Who would have guessed that something like this would have been the way the air between them was cleared? With something so unexpected and potentially disastrous hanging over them, everything else seemed so petty.
She had begun to calm, but Ordhan made no effort to back away, and no movement to imply that she ought to. He stood, instead, still and straight, a gentle arm across the back of her shoulders and gentle eyes watching her. A proper knight would have had a handkerchief to offer to wipe away the tears, but though Ordhan was proper in many things, the like did not follow him to the battlefield.
The knight's eyes went dull at the question, and his voice was likewise lifeless when he answered, "The battle." He did not need to say which one. Whenever the subject of the Battle of Denerim came up, Ordhan was quick to dissemble or distract. But it was a shared horror between them, now, hers no less intense for its brevity. She deserved as honest an answer as he was willing to give. "So many died," he went on. "There were only a few guards left alive in the end. The bravest, they said." Here he paused, disdain curling his lips downward before he went on. "In truth, the bravest died."

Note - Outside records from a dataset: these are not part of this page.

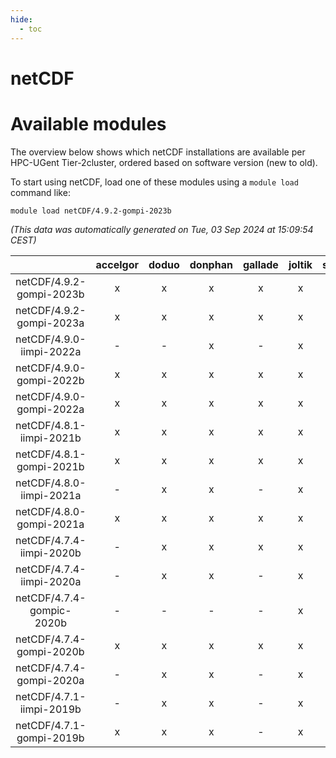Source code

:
 ```yaml
---
hide:
  - toc
---
```


netCDF
======

# Available modules


The overview below shows which netCDF installations are available per HPC-UGent Tier-2cluster, ordered based on software version (new to old).

To start using netCDF, load one of these modules using a `module load` command like:

```shell
module load netCDF/4.9.2-gompi-2023b
```

*(This data was automatically generated on Tue, 03 Sep 2024 at 15:09:54 CEST)*  

| |accelgor|doduo|donphan|gallade|joltik|shinx|skitty|
| :---: | :---: | :---: | :---: | :---: | :---: | :---: | :---: |
|netCDF/4.9.2-gompi-2023b|x|x|x|x|x|x|x|
|netCDF/4.9.2-gompi-2023a|x|x|x|x|x|x|x|
|netCDF/4.9.0-iimpi-2022a|-|-|x|-|x|-|x|
|netCDF/4.9.0-gompi-2022b|x|x|x|x|x|-|x|
|netCDF/4.9.0-gompi-2022a|x|x|x|x|x|-|x|
|netCDF/4.8.1-iimpi-2021b|x|x|x|x|x|-|x|
|netCDF/4.8.1-gompi-2021b|x|x|x|x|x|-|x|
|netCDF/4.8.0-iimpi-2021a|-|x|x|-|x|-|x|
|netCDF/4.8.0-gompi-2021a|x|x|x|x|x|-|x|
|netCDF/4.7.4-iimpi-2020b|-|x|x|x|x|-|x|
|netCDF/4.7.4-iimpi-2020a|-|x|x|-|x|-|x|
|netCDF/4.7.4-gompic-2020b|-|-|-|-|x|-|-|
|netCDF/4.7.4-gompi-2020b|x|x|x|x|x|-|x|
|netCDF/4.7.4-gompi-2020a|-|x|x|-|x|-|x|
|netCDF/4.7.1-iimpi-2019b|-|x|x|-|x|-|x|
|netCDF/4.7.1-gompi-2019b|x|x|x|-|x|-|x|
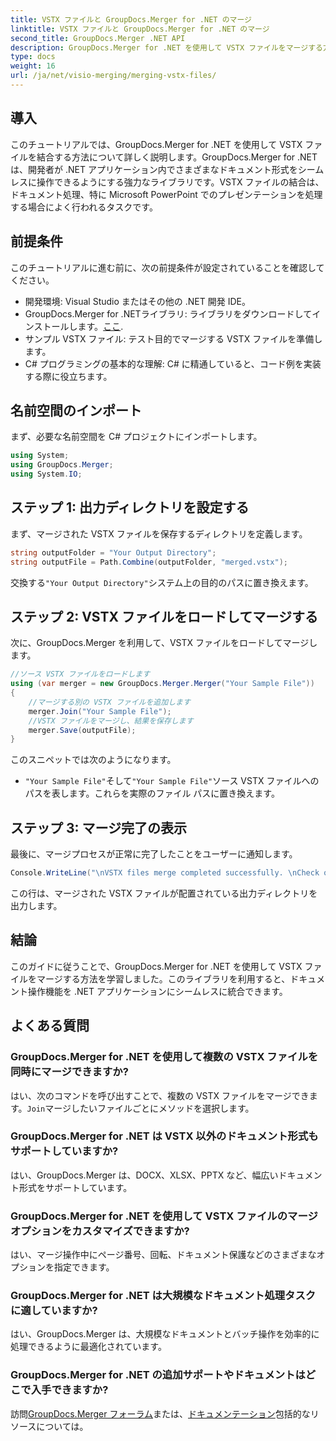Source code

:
 ```yaml
---
title: VSTX ファイルと GroupDocs.Merger for .NET のマージ
linktitle: VSTX ファイルと GroupDocs.Merger for .NET のマージ
second_title: GroupDocs.Merger .NET API
description: GroupDocs.Merger for .NET を使用して VSTX ファイルをマージする方法を学びます。 C# でドキュメントを効率的に操作するには、このステップバイステップ ガイドに従ってください。
type: docs
weight: 16
url: /ja/net/visio-merging/merging-vstx-files/
---
```

## 導入
このチュートリアルでは、GroupDocs.Merger for .NET を使用して VSTX ファイルを結合する方法について詳しく説明します。GroupDocs.Merger for .NET は、開発者が .NET アプリケーション内でさまざまなドキュメント形式をシームレスに操作できるようにする強力なライブラリです。VSTX ファイルの結合は、ドキュメント処理、特に Microsoft PowerPoint でのプレゼンテーションを処理する場合によく行われるタスクです。
## 前提条件
このチュートリアルに進む前に、次の前提条件が設定されていることを確認してください。
- 開発環境: Visual Studio またはその他の .NET 開発 IDE。
-  GroupDocs.Merger for .NETライブラリ: ライブラリをダウンロードしてインストールします。[ここ](https://releases.groupdocs.com/merger/net/).
- サンプル VSTX ファイル: テスト目的でマージする VSTX ファイルを準備します。
- C# プログラミングの基本的な理解: C# に精通していると、コード例を実装する際に役立ちます。

## 名前空間のインポート
まず、必要な名前空間を C# プロジェクトにインポートします。
```csharp
using System; 
using GroupDocs.Merger;
using System.IO;
```
## ステップ 1: 出力ディレクトリを設定する
まず、マージされた VSTX ファイルを保存するディレクトリを定義します。
```csharp
string outputFolder = "Your Output Directory";
string outputFile = Path.Combine(outputFolder, "merged.vstx");
```
交換する`"Your Output Directory"`システム上の目的のパスに置き換えます。
## ステップ 2: VSTX ファイルをロードしてマージする
次に、GroupDocs.Merger を利用して、VSTX ファイルをロードしてマージします。
```csharp
//ソース VSTX ファイルをロードします
using (var merger = new GroupDocs.Merger.Merger("Your Sample File"))
{
    //マージする別の VSTX ファイルを追加します
    merger.Join("Your Sample File");
    //VSTX ファイルをマージし、結果を保存します
    merger.Save(outputFile);
}
```
このスニペットでは次のようになります。
- `"Your Sample File"`そして`"Your Sample File"`ソース VSTX ファイルへのパスを表します。これらを実際のファイル パスに置き換えます。
## ステップ 3: マージ完了の表示
最後に、マージプロセスが正常に完了したことをユーザーに通知します。
```csharp
Console.WriteLine("\nVSTX files merge completed successfully. \nCheck output in {0}", outputFolder);
```
この行は、マージされた VSTX ファイルが配置されている出力ディレクトリを出力します。

## 結論
このガイドに従うことで、GroupDocs.Merger for .NET を使用して VSTX ファイルをマージする方法を学習しました。このライブラリを利用すると、ドキュメント操作機能を .NET アプリケーションにシームレスに統合できます。

## よくある質問
### GroupDocs.Merger for .NET を使用して複数の VSTX ファイルを同時にマージできますか?
はい、次のコマンドを呼び出すことで、複数の VSTX ファイルをマージできます。`Join`マージしたいファイルごとにメソッドを選択します。
### GroupDocs.Merger for .NET は VSTX 以外のドキュメント形式もサポートしていますか?
はい、GroupDocs.Merger は、DOCX、XLSX、PPTX など、幅広いドキュメント形式をサポートしています。
### GroupDocs.Merger for .NET を使用して VSTX ファイルのマージ オプションをカスタマイズできますか?
はい、マージ操作中にページ番号、回転、ドキュメント保護などのさまざまなオプションを指定できます。
### GroupDocs.Merger for .NET は大規模なドキュメント処理タスクに適していますか?
はい、GroupDocs.Merger は、大規模なドキュメントとバッチ操作を効率的に処理できるように最適化されています。
### GroupDocs.Merger for .NET の追加サポートやドキュメントはどこで入手できますか?
訪問[GroupDocs.Merger フォーラム](https://forum.groupdocs.com/c/merger/32)または、[ドキュメンテーション](https://reference.groupdocs.com/merger/net/)包括的なリソースについては。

His eyes returned to the present, and he looked down at her earnestly. "It is very hard to explain, Lillian," he said, a hint of almost pleading to his low voice, "When the Darkspawn came I knew I was supposed to die there, to make up for all I hadn't done. But I didn't. Fighting those creatures was the first worthwhile thing I had ever done, though, and...I have simply kept at it since. It is why I am here." He neglected to tell her that in the first years following the Blight, his efforts were merely a search for that very fate he had so narrowly avoided in the siege: an honorable death to assuage his guilt and put an end to an aimless life. Nor did he tell her of Nathaniel; she would learn of the fate of the eldest Wyland son another day. He drew a deep breath.
Worry creased his brow when she answered. "I do not know if any of the others would believe as we do. They care little about the Chantry, save the templar, but that may mean nothing about how they would feel." Comforter he may be in action, but not quite in words; still, would she have wanted half-truths and hopeful guesses to cheer her? "I am certain that Conlan will do nothing, and Faer--he is an apostate, himself. Perhaps if we speak to them you could be taken under their protection."